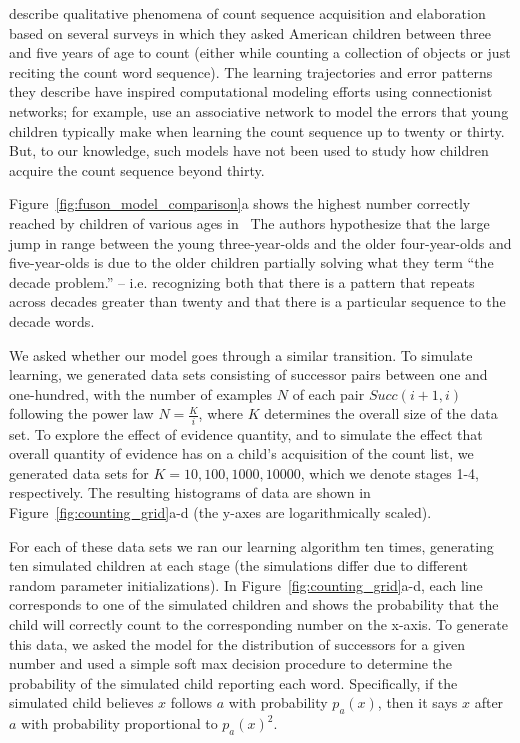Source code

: \documentclass[10pt,letterpaper]{article}
\begin{document}
\cite{FusRicBriar1982} describe qualitative phenomena of count
sequence acquisition and elaboration based on several surveys in which
they asked American children between three and five years of age to
count (either while counting a collection of objects or just reciting
the count word sequence). The learning trajectories and error patterns
they describe have inspired computational modeling efforts using
connectionist networks; for example, \citet{ma1989modeling} use an
associative network to model the errors that young children typically
make when learning the count sequence up to twenty or thirty. But, to
our knowledge, such models have not been used to study how children
acquire the count sequence beyond thirty.

Figure~\ref{fig:fuson_model_comparison}a shows the highest number
correctly reached by children of various ages
in~\citeauthor{FusRicBriar1982} The authors hypothesize that the large
jump in range between the young three-year-olds and the older
four-year-olds and five-year-olds is due to the older children
partially solving what they term ``the decade problem.'' --  i.e.
recognizing both that there is a pattern that repeats across decades
greater than twenty and that there is a particular sequence to the
decade words.

We asked whether our model goes through a similar transition. To
simulate learning, we generated data sets consisting of successor
pairs between one and one-hundred, with the number of examples $N$ of each
pair $Succ(i+1, i)$ following the power law $N=\frac{K}{i}$, where $K$
determines the overall size of the data set. To explore the effect of
evidence quantity, and to simulate the effect that overall quantity
of evidence has on a child's acquisition of the count list, we
generated data sets for $K=10, 100, 1000, 10000$, which we denote
stages 1-4, respectively. The resulting histograms of data are shown in
Figure~\ref{fig:counting_grid}a-d (the y-axes are logarithmically
scaled).

For each of these data sets we ran our learning algorithm ten times,
generating ten simulated children at each stage (the simulations
differ due to different random parameter initializations). In
Figure~\ref{fig:counting_grid}a-d, each line corresponds to one of the
simulated children and shows the probability that the child will
correctly count to the corresponding number on the x-axis. To generate
this data, we asked the model for the distribution of successors for a
given number and used a simple soft max decision procedure to
determine the probability of the simulated child reporting each word.
Specifically, if the simulated child believes $x$ follows $a$
with probability $p_a(x)$, then it says $x$ after $a$ with probability
proportional to $p_a(x)^2 $.
\end{document}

-- PROBLEM DESCRIPTION --
When you reach the line with "connectionist networks; for" in the records above, start writing out lines exactly, and stop once the line with "acquire the count sequence beyond thirty." has been written; include nothing else.

-- SOLUTION FOR THIS EXERCISE --
connectionist networks; for example, \citet{ma1989modeling} use an
associative network to model the errors that young children typically
make when learning the count sequence up to twenty or thirty. But, to
our knowledge, such models have not been used to study how children
acquire the count sequence beyond thirty.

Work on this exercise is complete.